▶ [INFORMATION SHOWN]
####################
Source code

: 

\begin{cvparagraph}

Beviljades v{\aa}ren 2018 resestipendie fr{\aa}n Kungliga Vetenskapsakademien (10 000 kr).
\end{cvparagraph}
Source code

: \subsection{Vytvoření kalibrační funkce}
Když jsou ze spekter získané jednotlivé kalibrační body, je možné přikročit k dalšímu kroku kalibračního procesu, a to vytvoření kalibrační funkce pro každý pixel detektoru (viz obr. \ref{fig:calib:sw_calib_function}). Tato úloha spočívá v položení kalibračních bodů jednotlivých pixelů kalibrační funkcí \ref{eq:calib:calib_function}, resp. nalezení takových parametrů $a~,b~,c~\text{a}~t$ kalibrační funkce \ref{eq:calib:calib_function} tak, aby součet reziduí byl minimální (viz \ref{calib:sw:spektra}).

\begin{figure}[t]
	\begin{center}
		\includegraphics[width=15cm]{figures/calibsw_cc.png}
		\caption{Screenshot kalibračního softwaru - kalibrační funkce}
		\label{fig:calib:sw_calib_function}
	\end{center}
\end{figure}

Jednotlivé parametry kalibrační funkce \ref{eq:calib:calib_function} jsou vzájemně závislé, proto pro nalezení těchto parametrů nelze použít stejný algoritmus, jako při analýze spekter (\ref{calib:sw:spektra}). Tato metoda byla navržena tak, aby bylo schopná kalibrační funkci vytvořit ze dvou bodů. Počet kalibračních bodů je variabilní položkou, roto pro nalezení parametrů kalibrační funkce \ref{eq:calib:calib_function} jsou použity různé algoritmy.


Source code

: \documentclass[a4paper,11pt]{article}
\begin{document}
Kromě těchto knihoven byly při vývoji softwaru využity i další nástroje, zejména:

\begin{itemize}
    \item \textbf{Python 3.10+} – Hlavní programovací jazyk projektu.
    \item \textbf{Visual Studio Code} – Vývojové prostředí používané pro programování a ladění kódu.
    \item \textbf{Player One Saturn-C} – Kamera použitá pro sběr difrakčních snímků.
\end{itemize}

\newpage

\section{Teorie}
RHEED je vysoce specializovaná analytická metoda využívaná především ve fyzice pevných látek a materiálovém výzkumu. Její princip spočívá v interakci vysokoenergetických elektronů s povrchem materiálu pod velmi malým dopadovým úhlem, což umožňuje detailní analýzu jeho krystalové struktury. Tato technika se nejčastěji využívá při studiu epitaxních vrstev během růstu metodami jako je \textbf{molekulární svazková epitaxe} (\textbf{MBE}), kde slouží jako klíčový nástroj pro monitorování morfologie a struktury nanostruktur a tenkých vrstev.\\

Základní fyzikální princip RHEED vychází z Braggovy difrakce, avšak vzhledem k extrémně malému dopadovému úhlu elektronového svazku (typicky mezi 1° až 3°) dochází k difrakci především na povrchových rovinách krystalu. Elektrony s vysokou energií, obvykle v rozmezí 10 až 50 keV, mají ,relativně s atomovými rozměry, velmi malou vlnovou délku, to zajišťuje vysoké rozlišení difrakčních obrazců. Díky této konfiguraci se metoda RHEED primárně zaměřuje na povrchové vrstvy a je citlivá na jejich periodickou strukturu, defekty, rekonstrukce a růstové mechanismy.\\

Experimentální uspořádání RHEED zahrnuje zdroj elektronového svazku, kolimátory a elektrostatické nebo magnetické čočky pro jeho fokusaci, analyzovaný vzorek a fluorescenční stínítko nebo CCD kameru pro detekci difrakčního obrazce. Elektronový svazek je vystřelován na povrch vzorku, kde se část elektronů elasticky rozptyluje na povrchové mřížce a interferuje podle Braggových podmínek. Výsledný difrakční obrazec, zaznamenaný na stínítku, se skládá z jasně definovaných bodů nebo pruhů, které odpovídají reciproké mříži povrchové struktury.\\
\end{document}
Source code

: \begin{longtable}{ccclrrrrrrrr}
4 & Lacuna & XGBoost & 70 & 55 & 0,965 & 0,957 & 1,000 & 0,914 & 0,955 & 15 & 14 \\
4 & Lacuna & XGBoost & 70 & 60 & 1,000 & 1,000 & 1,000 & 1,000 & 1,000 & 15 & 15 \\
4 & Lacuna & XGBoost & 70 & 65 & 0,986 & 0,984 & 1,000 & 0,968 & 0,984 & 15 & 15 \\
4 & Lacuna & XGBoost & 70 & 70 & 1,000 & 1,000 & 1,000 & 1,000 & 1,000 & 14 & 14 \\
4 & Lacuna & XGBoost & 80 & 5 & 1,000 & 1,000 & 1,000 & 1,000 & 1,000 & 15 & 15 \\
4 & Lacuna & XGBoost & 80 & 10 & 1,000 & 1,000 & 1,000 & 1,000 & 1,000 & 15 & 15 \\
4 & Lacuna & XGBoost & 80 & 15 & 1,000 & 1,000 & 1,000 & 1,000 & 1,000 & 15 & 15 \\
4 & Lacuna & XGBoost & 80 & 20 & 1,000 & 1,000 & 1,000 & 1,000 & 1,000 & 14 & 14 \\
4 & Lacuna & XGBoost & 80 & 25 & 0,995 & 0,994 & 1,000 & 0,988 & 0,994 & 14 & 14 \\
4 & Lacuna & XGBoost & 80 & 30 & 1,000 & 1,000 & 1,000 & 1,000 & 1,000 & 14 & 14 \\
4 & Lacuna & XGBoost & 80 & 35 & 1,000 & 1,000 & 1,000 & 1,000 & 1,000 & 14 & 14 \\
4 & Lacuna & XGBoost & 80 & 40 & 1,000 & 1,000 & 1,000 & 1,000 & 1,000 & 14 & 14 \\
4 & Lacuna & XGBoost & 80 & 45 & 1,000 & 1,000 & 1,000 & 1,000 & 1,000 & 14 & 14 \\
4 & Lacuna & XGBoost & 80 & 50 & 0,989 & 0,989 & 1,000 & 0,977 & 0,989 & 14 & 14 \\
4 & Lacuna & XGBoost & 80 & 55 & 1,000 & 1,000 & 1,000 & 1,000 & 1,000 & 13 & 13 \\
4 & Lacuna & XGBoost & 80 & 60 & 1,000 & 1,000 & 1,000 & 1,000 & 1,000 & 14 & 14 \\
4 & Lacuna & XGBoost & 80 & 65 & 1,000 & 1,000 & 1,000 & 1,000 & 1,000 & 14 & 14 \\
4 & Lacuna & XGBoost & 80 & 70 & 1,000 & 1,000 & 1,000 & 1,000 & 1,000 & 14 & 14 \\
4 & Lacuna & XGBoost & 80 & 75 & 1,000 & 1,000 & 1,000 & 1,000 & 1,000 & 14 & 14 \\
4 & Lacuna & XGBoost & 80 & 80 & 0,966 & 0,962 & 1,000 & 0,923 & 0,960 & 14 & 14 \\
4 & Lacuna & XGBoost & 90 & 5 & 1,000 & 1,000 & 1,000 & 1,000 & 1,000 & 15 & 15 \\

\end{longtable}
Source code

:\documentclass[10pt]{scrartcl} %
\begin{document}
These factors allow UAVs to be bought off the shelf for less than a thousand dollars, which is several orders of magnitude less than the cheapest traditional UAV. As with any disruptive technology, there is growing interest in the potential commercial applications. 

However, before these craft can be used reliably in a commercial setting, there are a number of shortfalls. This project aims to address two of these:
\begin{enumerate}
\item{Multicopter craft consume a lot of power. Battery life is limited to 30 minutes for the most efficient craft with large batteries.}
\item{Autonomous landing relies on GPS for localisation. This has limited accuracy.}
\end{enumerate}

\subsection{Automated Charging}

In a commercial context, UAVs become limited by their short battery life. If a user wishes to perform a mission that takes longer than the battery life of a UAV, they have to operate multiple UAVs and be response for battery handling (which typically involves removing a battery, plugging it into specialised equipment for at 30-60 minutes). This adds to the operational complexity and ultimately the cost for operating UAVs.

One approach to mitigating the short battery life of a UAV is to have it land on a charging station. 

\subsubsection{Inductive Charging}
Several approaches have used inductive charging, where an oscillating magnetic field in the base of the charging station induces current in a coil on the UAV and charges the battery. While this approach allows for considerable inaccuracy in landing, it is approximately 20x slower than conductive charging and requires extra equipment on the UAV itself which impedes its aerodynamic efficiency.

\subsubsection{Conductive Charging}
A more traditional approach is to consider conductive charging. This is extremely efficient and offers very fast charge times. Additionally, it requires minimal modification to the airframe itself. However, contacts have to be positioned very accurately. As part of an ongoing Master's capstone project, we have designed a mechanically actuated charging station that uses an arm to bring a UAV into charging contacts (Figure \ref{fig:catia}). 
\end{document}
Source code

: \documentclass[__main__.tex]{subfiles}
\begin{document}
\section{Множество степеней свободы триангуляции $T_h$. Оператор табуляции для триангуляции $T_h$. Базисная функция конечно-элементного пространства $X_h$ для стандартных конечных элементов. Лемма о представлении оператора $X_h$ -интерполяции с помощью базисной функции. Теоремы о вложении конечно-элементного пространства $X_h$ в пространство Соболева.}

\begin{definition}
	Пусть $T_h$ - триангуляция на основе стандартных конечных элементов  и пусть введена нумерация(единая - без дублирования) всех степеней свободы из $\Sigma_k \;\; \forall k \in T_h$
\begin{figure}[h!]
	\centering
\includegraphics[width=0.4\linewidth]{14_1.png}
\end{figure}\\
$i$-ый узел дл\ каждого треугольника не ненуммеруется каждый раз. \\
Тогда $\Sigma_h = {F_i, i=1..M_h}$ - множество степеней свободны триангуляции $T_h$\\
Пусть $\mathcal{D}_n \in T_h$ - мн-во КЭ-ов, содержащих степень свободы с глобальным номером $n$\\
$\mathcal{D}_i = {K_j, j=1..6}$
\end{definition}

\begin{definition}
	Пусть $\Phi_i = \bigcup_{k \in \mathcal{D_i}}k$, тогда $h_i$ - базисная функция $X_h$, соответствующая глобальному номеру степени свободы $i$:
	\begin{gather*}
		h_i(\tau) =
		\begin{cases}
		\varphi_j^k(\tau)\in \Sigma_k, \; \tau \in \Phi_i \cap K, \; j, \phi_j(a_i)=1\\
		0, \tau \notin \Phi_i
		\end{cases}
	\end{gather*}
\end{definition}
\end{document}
####################
▶ [ABOUT THIS TASK] Every line from the one that holds "степеней свободы триангуляции" to the end of the data above should be given again exactly, with that line and the last one both kept.

▶ [SOLVED PROBLEM]
\section{Множество степеней свободы триангуляции $T_h$. Оператор табуляции для триангуляции $T_h$. Базисная функция конечно-элементного пространства $X_h$ для стандартных конечных элементов. Лемма о представлении оператора $X_h$ -интерполяции с помощью базисной функции. Теоремы о вложении конечно-элементного пространства $X_h$ в пространство Соболева.}

\begin{definition}
	Пусть $T_h$ - триангуляция на основе стандартных конечных элементов  и пусть введена нумерация(единая - без дублирования) всех степеней свободы из $\Sigma_k \;\; \forall k \in T_h$
\begin{figure}[h!]
	\centering
\includegraphics[width=0.4\linewidth]{14_1.png}
\end{figure}\\
$i$-ый узел дл\ каждого треугольника не ненуммеруется каждый раз. \\
Тогда $\Sigma_h = {F_i, i=1..M_h}$ - множество степеней свободны триангуляции $T_h$\\
Пусть $\mathcal{D}_n \in T_h$ - мн-во КЭ-ов, содержащих степень свободы с глобальным номером $n$\\
$\mathcal{D}_i = {K_j, j=1..6}$
\end{definition}

\begin{definition}
	Пусть $\Phi_i = \bigcup_{k \in \mathcal{D_i}}k$, тогда $h_i$ - базисная функция $X_h$, соответствующая глобальному номеру степени свободы $i$:
	\begin{gather*}
		h_i(\tau) =
		\begin{cases}
		\varphi_j^k(\tau)\in \Sigma_k, \; \tau \in \Phi_i \cap K, \; j, \phi_j(a_i)=1\\
		0, \tau \notin \Phi_i
		\end{cases}
	\end{gather*}
\end{definition}
\end{document}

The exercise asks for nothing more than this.